La prochaine étape des recherches de Heller consistera à comparer ses résultats avec ceux de femmes souffrant d’endométriose, une maladie douloureuse qui touche environ 10 % des femmes en âge de procréer. Son objectif est de déterminer si les fluctuations hormonales qu’il a observées dans son propre cerveau pourraient être liées aux symptômes de cette maladie, ce qui pourrait faire la lumière sur son origine et ses traitements possibles.

Heller et son équipe sont à l’avant-garde d’un domaine de recherche qui promet d’améliorer la compréhension du cerveau féminin et de l’impact des contraceptifs sur son fonctionnement. Ce travail est non seulement pionnier dans sa méthodologie, mais il a également le potentiel de influencer l’avenir de la santé reproductive et neurologique de millions de femmes dans le monde.
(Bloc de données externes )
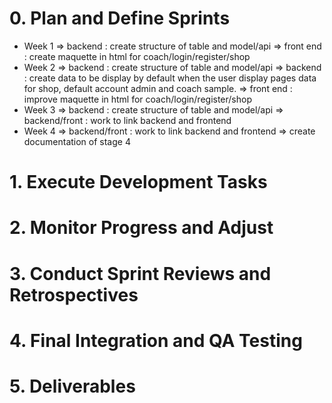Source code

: # 0. Plan and Define Sprints
  - Week 1
    => backend : create structure of table and model/api
    => front end : create maquette in html for coach/login/register/shop
  - Week 2
    => backend : create structure of table and model/api
    => backend : create data to be display by default when the user display pages data for shop, default account admin and coach sample.
    => front end : improve maquette in html for coach/login/register/shop
  - Week 3
    => backend : create structure of table and model/api
    => backend/front : work to link backend and frontend
  - Week 4
    => backend/front : work to link backend and frontend
    => create documentation of stage 4
# 1. Execute Development Tasks
# 2. Monitor Progress and Adjust
# 3. Conduct Sprint Reviews and Retrospectives
# 4. Final Integration and QA Testing
# 5. Deliverables
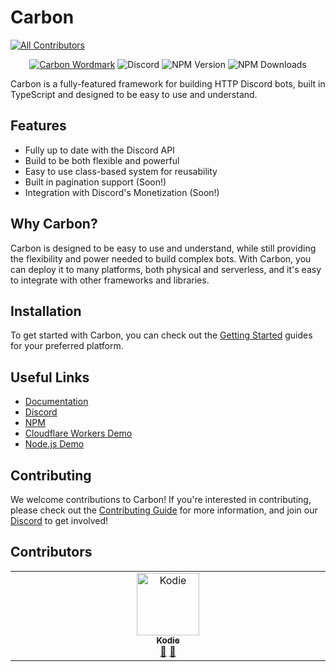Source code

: # Carbon
<!-- ALL-CONTRIBUTORS-BADGE:START - Do not remove or modify this section -->
[![All Contributors](https://img.shields.io/badge/all_contributors-1-orange.svg?style=flat-square)](#contributors-)
<!-- ALL-CONTRIBUTORS-BADGE:END -->

<div align="center">
<a href="https://go.buape.com/carbon"><img src="https://cdn.buape.com/CarbonWordmark.png" alt="Carbon Wordmark"></a>

<img alt="Discord" src="https://img.shields.io/discord/1280628625904894072?style=for-the-badge">
<img alt="NPM Version" src="https://img.shields.io/npm/v/@buape/carbon?style=for-the-badge">
<img alt="NPM Downloads" src="https://img.shields.io/npm/dm/@buape/carbon?style=for-the-badge">
</div>

Carbon is a fully-featured framework for building HTTP Discord bots, built in TypeScript and designed to be easy to use and understand.

## Features

- Fully up to date with the Discord API
- Build to be both flexible and powerful
- Easy to use class-based system for reusability
- Built in pagination support (Soon!)
- Integration with Discord's Monetization (Soon!)

## Why Carbon?

Carbon is designed to be easy to use and understand, while still providing the flexibility and power needed to build complex bots.
With Carbon, you can deploy it to many platforms, both physical and serverless, and it's easy to integrate with other frameworks and libraries.

## Installation

To get started with Carbon, you can check out the [Getting Started](https://carbon.buape.com/carbon/getting-started) guides for your preferred platform.

## Useful Links

- [Documentation](https://carbon.buape.com/carbon)
- [Discord](https://go.buape.com/carbon)
- [NPM](https://www.npmjs.com/package/@buape/carbon)
- [Cloudflare Workers Demo](https://github.com/buape/carbon/tree/main/apps/cloudo)
- [Node.js Demo](https://github.com/buape/carbon/tree/main/apps/rocko)

## Contributing

We welcome contributions to Carbon! If you're interested in contributing, please check out the [Contributing Guide](https://carbon.buape.com/carbon/helpful-guides/contributing) for more information, and join our [Discord](https://go.buape.com/carbon) to get involved!

## Contributors

<!-- ALL-CONTRIBUTORS-LIST:START - Do not remove or modify this section -->
<!-- prettier-ignore-start -->
<!-- markdownlint-disable -->
<table>
  <tbody>
    <tr>
      <td align="center" valign="top" width="14.28%"><a href="https://apteryx.xyz"><img src="https://avatars.githubusercontent.com/u/40654585?v=4?s=100" width="100px;" alt="Kodie"/><br /><sub><b>Kodie</b></sub></a><br /><a href="https://github.com/buape/carbon/issues?q=author%3Aapteryxxyz" title="Bug reports">🐛</a> <a href="#ideas-apteryxxyz" title="Ideas, Planning, & Feedback">🤔</a></td>
    </tr>
  </tbody>
</table>

<!-- markdownlint-restore -->
<!-- prettier-ignore-end -->

<!-- ALL-CONTRIBUTORS-LIST:END -->
<!-- prettier-ignore-start -->
<!-- markdownlint-disable -->

<!-- markdownlint-restore -->
<!-- prettier-ignore-end -->

<!-- ALL-CONTRIBUTORS-LIST:END -->
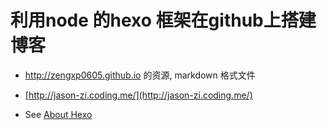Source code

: # 利用node 的hexo 框架在github上搭建博客  
  - http://zengxp0605.github.io 的资源, markdown 格式文件
  - [http://jason-zi.coding.me/](http://jason-zi.coding.me/)

  - See [About Hexo](http://jason-zi.coding.me/2016/04/03/0-how-to-use-hexo/)

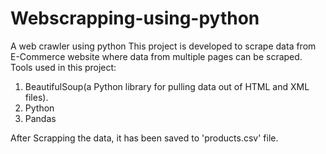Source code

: # Webscrapping-using-python
A web crawler using python
This project is developed to scrape data from E-Commerce website where data from multiple pages can be scraped.
Tools used in this project:
1. BeautifulSoup(a Python library for pulling data out of HTML and XML files).
2. Python
3. Pandas

After Scrapping the data, it has been saved to 'products.csv' file.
À Susana CarmonaPsychologue et docteur en Neurosciences et responsable du groupe de recherche Neuromaternelle de l’hôpital Gregorio Marañón de Madridl’objectif d’une recherche comme celle-ci est de « combler le fossé qui existe dans la littérature scientifique sur la façon dont les hormones sexuelles modulent l’activité cérébrale, l’anatomie et la connectivité ».

Carmona rappelle que seulement “0,5% de toutes les études de neuroimagerie publiées sont consacrées à l’évaluation de l’effet des hormones au niveau du cerveau”.

Carmona travaille en collaboration avec Heller et Jacobs dans différents consortiums pour étudier la réduction du déficit de recherche sur la santé cérébrale des femmes.